▸ **Dataset entries**

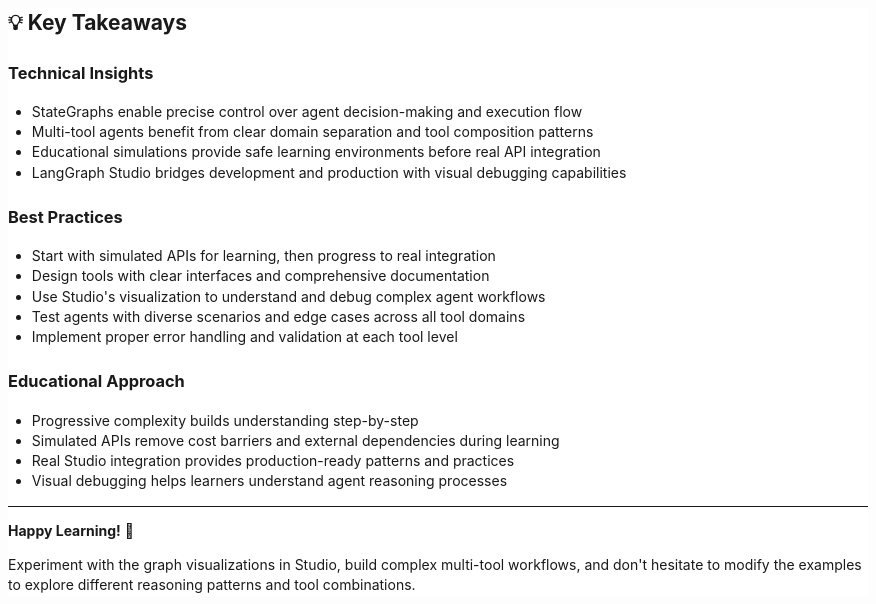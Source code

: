 ## 💡 Key Takeaways

### Technical Insights
- StateGraphs enable precise control over agent decision-making and execution flow
- Multi-tool agents benefit from clear domain separation and tool composition patterns
- Educational simulations provide safe learning environments before real API integration
- LangGraph Studio bridges development and production with visual debugging capabilities

### Best Practices
- Start with simulated APIs for learning, then progress to real integration
- Design tools with clear interfaces and comprehensive documentation
- Use Studio's visualization to understand and debug complex agent workflows
- Test agents with diverse scenarios and edge cases across all tool domains
- Implement proper error handling and validation at each tool level

### Educational Approach
- Progressive complexity builds understanding step-by-step
- Simulated APIs remove cost barriers and external dependencies during learning
- Real Studio integration provides production-ready patterns and practices
- Visual debugging helps learners understand agent reasoning processes

---

**Happy Learning!** 🎉

Experiment with the graph visualizations in Studio, build complex multi-tool workflows, and don't hesitate to modify the examples to explore different reasoning patterns and tool combinations.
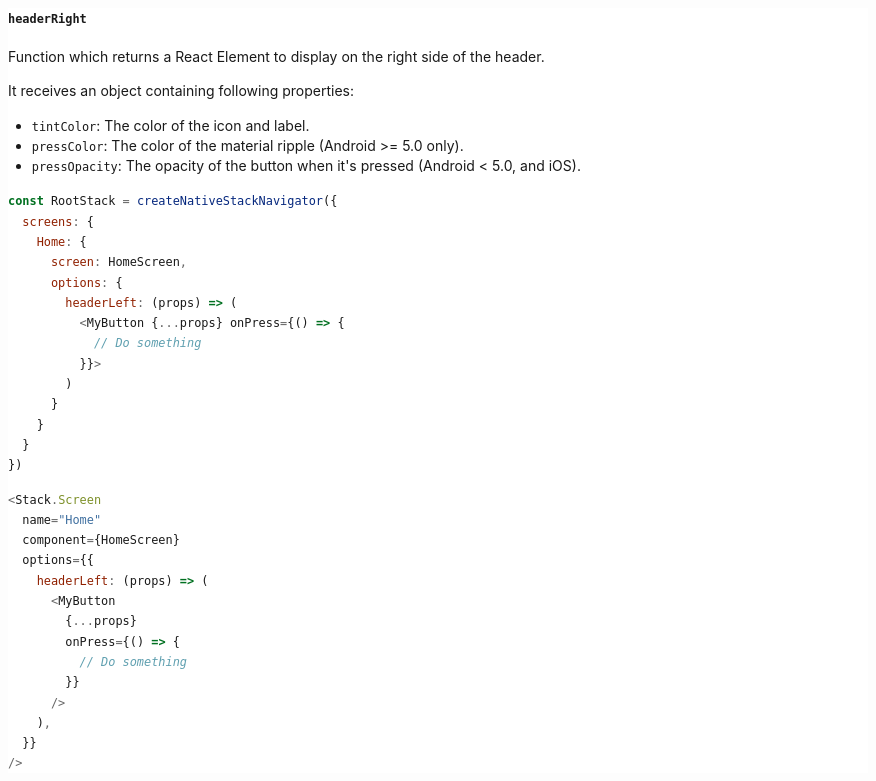 </TabItem>
</Tabs>

#### `headerRight`

Function which returns a React Element to display on the right side of the header.

It receives an object containing following properties:

- `tintColor`: The color of the icon and label.
- `pressColor`: The color of the material ripple (Android >= 5.0 only).
- `pressOpacity`: The opacity of the button when it's pressed (Android < 5.0, and iOS).

<Tabs groupId="config" queryString="config">
<TabItem value="static" label="Static" default>

```js
const RootStack = createNativeStackNavigator({
  screens: {
    Home: {
      screen: HomeScreen,
      options: {
        headerLeft: (props) => (
          <MyButton {...props} onPress={() => {
            // Do something
          }}>
        )
      }
    }
  }
})
```

</TabItem>
<TabItem value="dynamic" label="Dynamic">

```js
<Stack.Screen
  name="Home"
  component={HomeScreen}
  options={{
    headerLeft: (props) => (
      <MyButton
        {...props}
        onPress={() => {
          // Do something
        }}
      />
    ),
  }}
/>
```

</TabItem>
</Tabs>

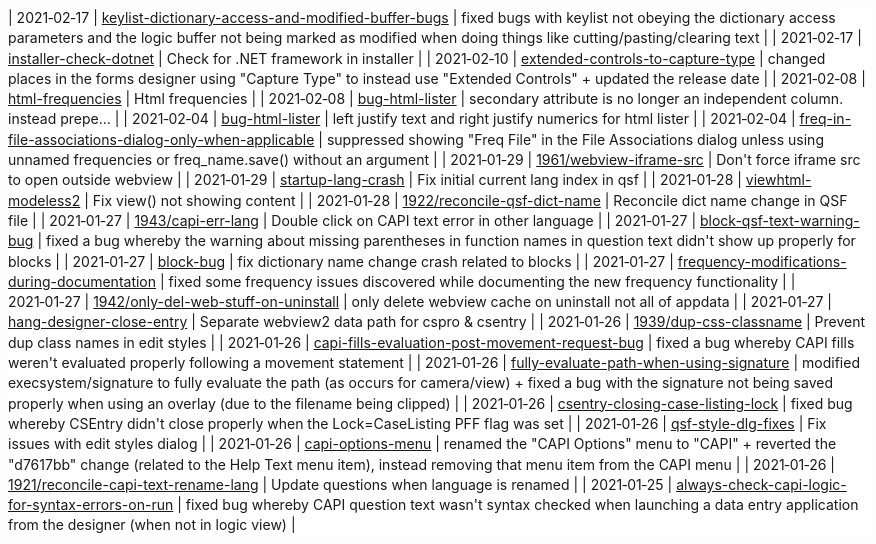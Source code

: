 | 2021&#8209;02&#8209;17 | [keylist-dictionary-access-and-modified-buffer-bugs](https://github.com/CSProDevelopment/cspro/commit/c307a7db90c3434acb0a77fff37dbf034e4af11d) | fixed bugs with keylist not obeying the dictionary access parameters and the logic buffer not being marked as modified when doing things like cutting/pasting/clearing text |
| 2021&#8209;02&#8209;17 | [installer-check-dotnet](https://github.com/CSProDevelopment/cspro/commit/6aafd4bca1f5a85be68e0a29d843a9c8a0862744) | Check for .NET framework in installer |
| 2021&#8209;02&#8209;10 | [extended-controls-to-capture-type](https://github.com/CSProDevelopment/cspro/commit/fae584e687012bb81e8f567eb51a23d9b471f47b) | changed places in the forms designer using "Capture Type" to instead use "Extended Controls" + updated the release date |
| 2021&#8209;02&#8209;08 | [html-frequencies](https://github.com/CSProDevelopment/cspro/commit/c57017b6d55ef17354a96c5d3ce09e73febaf650) | Html frequencies |
| 2021&#8209;02&#8209;08 | [bug-html-lister](https://github.com/CSProDevelopment/cspro/commit/83192eeb5a899f92ea4acf309b64e3a5a2bc132c) | secondary attribute is no longer an independent column. instead prepe… |
| 2021&#8209;02&#8209;04 | [bug-html-lister](https://github.com/CSProDevelopment/cspro/commit/83cfe8a2b7a8800983280debf09d3991b43a954e) | left justify text and right justify numerics for html lister |
| 2021&#8209;02&#8209;04 | [freq-in-file-associations-dialog-only-when-applicable](https://github.com/CSProDevelopment/cspro/commit/c4d85ffa57ea4174a3402822598f75ac9ef749d9) | suppressed showing "Freq File" in the File Associations dialog unless using unnamed frequencies or freq_name.save() without an argument |
| 2021&#8209;01&#8209;29 | [1961/webview-iframe-src](https://github.com/CSProDevelopment/cspro/commit/08ab4e9b94683f318d757baf3c7a0e147630d9ce) | Don't force iframe src to open outside webview |
| 2021&#8209;01&#8209;29 | [startup-lang-crash](https://github.com/CSProDevelopment/cspro/commit/361e5abd9ecc469fda6a811ba48595729c7d6abe) | Fix initial current lang index in qsf |
| 2021&#8209;01&#8209;28 | [viewhtml-modeless2](https://github.com/CSProDevelopment/cspro/commit/eca9f5b95729d7f0482bbdcd1f4f2734a9d35c22) | Fix view(<htmlfile>) not showing content |
| 2021&#8209;01&#8209;28 | [1922/reconcile-qsf-dict-name](https://github.com/CSProDevelopment/cspro/commit/7d42e53f6934359daa89cea9f77d345a8c517035) | Reconcile dict name change in QSF file |
| 2021&#8209;01&#8209;27 | [1943/capi-err-lang](https://github.com/CSProDevelopment/cspro/commit/4006123734aa833543319640c97d74c5faeb1267) | Double click on CAPI text error in other language |
| 2021&#8209;01&#8209;27 | [block-qsf-text-warning-bug](https://github.com/CSProDevelopment/cspro/commit/1997fc6cffc4596f36cb362a6ad69b78bfe2efe1) | fixed a bug whereby the warning about missing parentheses in function names in question text didn't show up properly for blocks |
| 2021&#8209;01&#8209;27 | [block-bug](https://github.com/CSProDevelopment/cspro/commit/6464fe3d06062b50dce7e6bebe7887731a44431f) | fix dictionary name change crash related to  blocks |
| 2021&#8209;01&#8209;27 | [frequency-modifications-during-documentation](https://github.com/CSProDevelopment/cspro/commit/71abf55be5f5a3728aa7ea63b2e95194a8e6115d) | fixed some frequency issues discovered while documenting the new frequency functionality |
| 2021&#8209;01&#8209;27 | [1942/only-del-web-stuff-on-uninstall](https://github.com/CSProDevelopment/cspro/commit/2dcebc7d424418a1938407bb6b9344a6063c222f) | only delete webview cache on uninstall not all of appdata |
| 2021&#8209;01&#8209;27 | [hang-designer-close-entry](https://github.com/CSProDevelopment/cspro/commit/691fb69461d81f045081c8eee50cdccbe0881218) | Separate webview2 data path for cspro & csentry |
| 2021&#8209;01&#8209;26 | [1939/dup-css-classname](https://github.com/CSProDevelopment/cspro/commit/81d9f52af50a845124b5b33e21a3236ee87d34cf) | Prevent dup class names in edit styles |
| 2021&#8209;01&#8209;26 | [capi-fills-evaluation-post-movement-request-bug](https://github.com/CSProDevelopment/cspro/commit/3ea81d83b1d13c63e08acbd08ac178417d8b456c) | fixed a bug whereby CAPI fills weren't evaluated properly following a movement statement |
| 2021&#8209;01&#8209;26 | [fully-evaluate-path-when-using-signature](https://github.com/CSProDevelopment/cspro/commit/2e8788bc3b91fa3762cdd958e6cace0cb66d5a5f) | modified execsystem/signature to fully evaluate the path (as occurs for camera/view) + fixed a bug with the signature not being saved properly when using an overlay (due to the filename being clipped) |
| 2021&#8209;01&#8209;26 | [csentry-closing-case-listing-lock](https://github.com/CSProDevelopment/cspro/commit/cabc125798774b33a4544aea13f5845cb867282a) | fixed bug whereby CSEntry didn't close properly when the Lock=CaseListing PFF flag was set |
| 2021&#8209;01&#8209;26 | [qsf-style-dlg-fixes](https://github.com/CSProDevelopment/cspro/commit/57bcf3c14bb54cdbcdfdf3bfed25cb1d802a6595) | Fix issues with edit styles dialog |
| 2021&#8209;01&#8209;26 | [capi-options-menu](https://github.com/CSProDevelopment/cspro/commit/aab7ce0a0668b814ffcadc3a8e4f47c93c293977) | renamed the "CAPI Options" menu to "CAPI" + reverted the "d7617bb" change (related to the Help Text menu item), instead removing that menu item from the CAPI menu |
| 2021&#8209;01&#8209;26 | [1921/reconcile-capi-text-rename-lang](https://github.com/CSProDevelopment/cspro/commit/13716d8e66d7638b3db966e1f84da573379440ba) | Update questions when language is renamed |
| 2021&#8209;01&#8209;25 | [always-check-capi-logic-for-syntax-errors-on-run](https://github.com/CSProDevelopment/cspro/commit/e908453ab55a67eaa19ed67249a29fce431dc3bd) | fixed bug whereby CAPI question text wasn't syntax checked when launching a data entry application from the designer (when not in logic view) |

▸ **Prompt**
Where the string "reconcile" turns up in a line of the data above, copy that whole line.

▸ **Your solution**
| 2021&#8209;01&#8209;28 | [1922/reconcile-qsf-dict-name](https://github.com/CSProDevelopment/cspro/commit/7d42e53f6934359daa89cea9f77d345a8c517035) | Reconcile dict name change in QSF file |
| 2021&#8209;01&#8209;26 | [1921/reconcile-capi-text-rename-lang](https://github.com/CSProDevelopment/cspro/commit/13716d8e66d7638b3db966e1f84da573379440ba) | Update questions when language is renamed |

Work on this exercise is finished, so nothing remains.